ブータンの政治

ブータンの政治システムは、伝統と文化と共に発展してきました。族長や地域支配者、氏族達の細分化され混乱した統治が基礎を築き、今日では議会制民主主義の国となっています。

政治の枠組みをつくった一番初めの動きは、1616年にシャブドン・ンガワン・ナムゲル(Zhabdrung Nawnag Namgyal)がチベットからやってきたことです。彼は、政府が宗教上の長と時の統治者の両方を務める二重のシステムを持ち込みました。

しかし1907年、人々に押されウゲン・ウォンチュック(Ugyen Wangchuck)が初代ブータン国王となると、大きな進展がありました。彼は、いくつもある要塞の統治者をまとめ、国を安定した平和なものにしようと情熱を注ぎました。そして、ブータンはウォンチュック朝の世襲君主に治められるようになりました。

第三代国王、ジグミ・ドルジ・ウォンチュック(Jignme Dorji Wangchuck)は、より民主的な政治を確立するという動きの中、1953年に国民議会を設立します。これにより、全ての村で、国民議会の代表が選出されるようになりました。この国民議会が、国民の代表者が法を施行したり国の重要議題について話し合ったりする場の土台となっていったのです。

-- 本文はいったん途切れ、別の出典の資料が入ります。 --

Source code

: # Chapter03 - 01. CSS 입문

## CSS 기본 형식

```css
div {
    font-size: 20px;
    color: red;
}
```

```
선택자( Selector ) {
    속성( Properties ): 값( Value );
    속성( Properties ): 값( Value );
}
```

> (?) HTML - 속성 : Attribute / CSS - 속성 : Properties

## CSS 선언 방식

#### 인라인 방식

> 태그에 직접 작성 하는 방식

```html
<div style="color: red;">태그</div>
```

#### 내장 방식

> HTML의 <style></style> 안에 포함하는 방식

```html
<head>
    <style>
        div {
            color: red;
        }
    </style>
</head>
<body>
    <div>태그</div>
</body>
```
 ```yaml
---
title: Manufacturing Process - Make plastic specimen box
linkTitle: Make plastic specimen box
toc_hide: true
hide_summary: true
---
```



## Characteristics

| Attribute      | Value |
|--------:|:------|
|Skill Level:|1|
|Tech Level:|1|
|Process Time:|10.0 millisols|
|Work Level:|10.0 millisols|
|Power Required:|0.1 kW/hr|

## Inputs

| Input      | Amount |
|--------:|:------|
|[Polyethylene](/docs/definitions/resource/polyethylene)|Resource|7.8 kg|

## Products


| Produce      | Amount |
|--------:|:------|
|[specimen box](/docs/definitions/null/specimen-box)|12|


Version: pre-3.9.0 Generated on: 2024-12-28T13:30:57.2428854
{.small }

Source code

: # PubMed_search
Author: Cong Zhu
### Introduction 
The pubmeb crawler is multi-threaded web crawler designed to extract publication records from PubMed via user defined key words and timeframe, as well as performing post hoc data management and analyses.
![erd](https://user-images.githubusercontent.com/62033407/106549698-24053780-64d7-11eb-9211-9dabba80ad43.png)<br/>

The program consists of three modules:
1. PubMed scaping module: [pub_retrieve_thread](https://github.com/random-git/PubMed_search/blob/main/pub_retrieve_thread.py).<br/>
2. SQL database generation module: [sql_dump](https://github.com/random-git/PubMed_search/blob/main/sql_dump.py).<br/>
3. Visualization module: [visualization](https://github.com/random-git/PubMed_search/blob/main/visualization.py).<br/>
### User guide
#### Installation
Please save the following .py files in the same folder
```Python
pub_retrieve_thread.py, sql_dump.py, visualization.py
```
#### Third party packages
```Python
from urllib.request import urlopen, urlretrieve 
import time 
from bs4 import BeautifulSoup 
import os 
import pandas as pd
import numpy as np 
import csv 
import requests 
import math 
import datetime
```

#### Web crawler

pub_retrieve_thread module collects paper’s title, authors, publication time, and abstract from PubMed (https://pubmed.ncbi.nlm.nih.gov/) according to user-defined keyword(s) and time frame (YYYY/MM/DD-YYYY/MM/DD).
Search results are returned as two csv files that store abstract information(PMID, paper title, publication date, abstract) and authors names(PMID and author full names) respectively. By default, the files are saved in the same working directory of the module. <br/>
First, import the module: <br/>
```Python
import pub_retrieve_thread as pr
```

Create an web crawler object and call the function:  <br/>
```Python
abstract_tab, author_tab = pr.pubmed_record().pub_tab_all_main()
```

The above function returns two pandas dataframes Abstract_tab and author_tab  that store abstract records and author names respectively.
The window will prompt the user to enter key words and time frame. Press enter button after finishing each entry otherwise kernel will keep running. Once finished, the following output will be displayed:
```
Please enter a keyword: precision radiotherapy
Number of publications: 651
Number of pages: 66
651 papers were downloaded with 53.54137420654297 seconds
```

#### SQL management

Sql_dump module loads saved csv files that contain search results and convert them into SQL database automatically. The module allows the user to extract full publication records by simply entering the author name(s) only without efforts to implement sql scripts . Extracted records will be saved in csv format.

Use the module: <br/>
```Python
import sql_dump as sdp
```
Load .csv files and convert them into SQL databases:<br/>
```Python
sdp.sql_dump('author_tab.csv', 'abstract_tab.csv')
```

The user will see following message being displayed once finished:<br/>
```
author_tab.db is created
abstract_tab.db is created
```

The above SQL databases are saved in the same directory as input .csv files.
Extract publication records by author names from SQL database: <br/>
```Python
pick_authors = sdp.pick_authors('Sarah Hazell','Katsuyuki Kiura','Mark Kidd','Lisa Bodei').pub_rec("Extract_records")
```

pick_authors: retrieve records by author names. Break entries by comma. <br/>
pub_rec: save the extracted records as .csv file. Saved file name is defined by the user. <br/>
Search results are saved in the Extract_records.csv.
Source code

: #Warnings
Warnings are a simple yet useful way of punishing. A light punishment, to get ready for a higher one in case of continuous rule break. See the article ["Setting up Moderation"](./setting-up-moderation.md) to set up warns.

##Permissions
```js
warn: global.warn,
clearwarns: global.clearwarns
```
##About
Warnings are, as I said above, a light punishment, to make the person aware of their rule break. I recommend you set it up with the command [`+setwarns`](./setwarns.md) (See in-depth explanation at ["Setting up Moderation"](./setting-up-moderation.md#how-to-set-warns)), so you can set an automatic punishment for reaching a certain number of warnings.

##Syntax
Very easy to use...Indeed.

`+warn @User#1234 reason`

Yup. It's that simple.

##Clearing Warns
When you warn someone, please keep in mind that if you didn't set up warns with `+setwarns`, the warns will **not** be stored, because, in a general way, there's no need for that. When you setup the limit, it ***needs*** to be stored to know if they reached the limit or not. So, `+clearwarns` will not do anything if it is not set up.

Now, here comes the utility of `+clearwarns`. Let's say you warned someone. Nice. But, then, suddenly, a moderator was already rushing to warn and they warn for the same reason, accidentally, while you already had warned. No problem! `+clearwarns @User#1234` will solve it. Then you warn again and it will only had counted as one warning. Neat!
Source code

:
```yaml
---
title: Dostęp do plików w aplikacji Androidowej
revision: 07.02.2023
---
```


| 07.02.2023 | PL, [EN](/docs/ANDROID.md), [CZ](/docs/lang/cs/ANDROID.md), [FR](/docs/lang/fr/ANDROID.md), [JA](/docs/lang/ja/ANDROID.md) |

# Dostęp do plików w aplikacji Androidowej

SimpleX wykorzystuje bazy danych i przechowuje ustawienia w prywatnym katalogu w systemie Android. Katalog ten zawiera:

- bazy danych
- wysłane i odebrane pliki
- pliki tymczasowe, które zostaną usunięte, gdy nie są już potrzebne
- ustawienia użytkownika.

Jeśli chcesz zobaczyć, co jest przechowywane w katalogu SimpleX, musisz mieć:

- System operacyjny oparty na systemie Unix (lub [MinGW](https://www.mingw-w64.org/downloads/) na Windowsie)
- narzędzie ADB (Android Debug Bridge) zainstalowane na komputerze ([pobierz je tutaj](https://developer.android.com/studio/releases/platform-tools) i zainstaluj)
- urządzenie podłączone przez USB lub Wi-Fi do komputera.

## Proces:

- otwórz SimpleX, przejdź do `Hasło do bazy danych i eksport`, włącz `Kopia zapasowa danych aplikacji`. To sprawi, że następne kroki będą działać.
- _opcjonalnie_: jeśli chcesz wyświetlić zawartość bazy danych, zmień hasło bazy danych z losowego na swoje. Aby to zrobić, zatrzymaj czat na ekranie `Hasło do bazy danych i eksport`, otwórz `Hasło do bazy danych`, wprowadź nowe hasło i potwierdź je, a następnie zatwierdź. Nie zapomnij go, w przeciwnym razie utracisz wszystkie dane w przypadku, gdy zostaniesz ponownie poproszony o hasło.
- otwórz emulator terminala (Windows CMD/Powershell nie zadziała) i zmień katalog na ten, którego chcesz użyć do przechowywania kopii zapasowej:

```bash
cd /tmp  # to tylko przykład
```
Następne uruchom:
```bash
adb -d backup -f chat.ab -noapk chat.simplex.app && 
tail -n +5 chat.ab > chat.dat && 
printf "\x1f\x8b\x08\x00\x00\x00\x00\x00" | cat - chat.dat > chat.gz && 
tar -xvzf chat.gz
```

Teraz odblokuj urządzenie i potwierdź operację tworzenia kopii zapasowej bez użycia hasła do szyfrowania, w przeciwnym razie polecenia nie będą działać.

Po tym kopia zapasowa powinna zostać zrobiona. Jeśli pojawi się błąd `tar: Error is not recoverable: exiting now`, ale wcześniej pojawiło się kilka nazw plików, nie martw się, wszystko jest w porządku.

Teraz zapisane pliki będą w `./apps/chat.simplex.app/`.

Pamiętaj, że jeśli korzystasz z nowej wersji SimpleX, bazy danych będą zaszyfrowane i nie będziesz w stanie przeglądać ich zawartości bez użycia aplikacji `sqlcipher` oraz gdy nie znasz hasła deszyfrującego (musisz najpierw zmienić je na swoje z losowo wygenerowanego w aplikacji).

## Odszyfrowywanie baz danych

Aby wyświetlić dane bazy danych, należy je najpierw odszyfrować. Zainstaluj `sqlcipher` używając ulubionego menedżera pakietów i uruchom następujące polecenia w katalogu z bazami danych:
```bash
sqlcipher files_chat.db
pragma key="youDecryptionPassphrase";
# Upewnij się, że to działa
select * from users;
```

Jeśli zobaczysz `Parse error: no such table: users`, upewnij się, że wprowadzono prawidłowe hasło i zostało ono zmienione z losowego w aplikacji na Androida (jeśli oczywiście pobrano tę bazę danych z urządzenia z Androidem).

1963年に、王や閣僚理事会と国民をつなぐ機関として政府諮問機関が設立されると、民主化にまた新たな動きがありました。王や閣僚理事会も外部から助言されるようになり、国家計画がより確実に実行されるようになったのです。

第四代国王、ジグミ・シンゲ・ウォンチュック(Jignme Singye Wangchuck)により、1981年に地区開発議会であるDzongkhag Yargay Tshogduが、1991年に国家開発議会であるGewog Yargay Tshogchungが設立されたことも、また民主化への動きとなりました。

しかし、民主化が形となった最も大きな出来事は、1998年に王の権力が閣僚へ移行したことです。王は国家の長として君臨し、政治は首相によって行われるようになったのです。

2001年11月に、第四代国王の助言があり、司法部の長がまとめる委員会は、ブータン憲法の草案をつくりました。この憲法は2008年に施行され、そこには永久の民主主義が謳われています。君主支配から議会制民主主義への進化は、1953年の国民議会設立から完全なものになるまで、ゆっくりと進んできました。2008年に、ブータンでは国をあげてはじめての総選挙が行われました。この選挙でDruk Phunsum Tshogpaが国民から選ばれ、政府のトップとなりました。今日では、Lyonchen Jigma Y Thinlyが首相として、2つの政党に分けられる45名の議員と共に、政治の舵を切っています。

ブータン政府は、議会、司法部、行政部の三つで構成されています。政府与党と野党と国民院は、立法府を構成しています。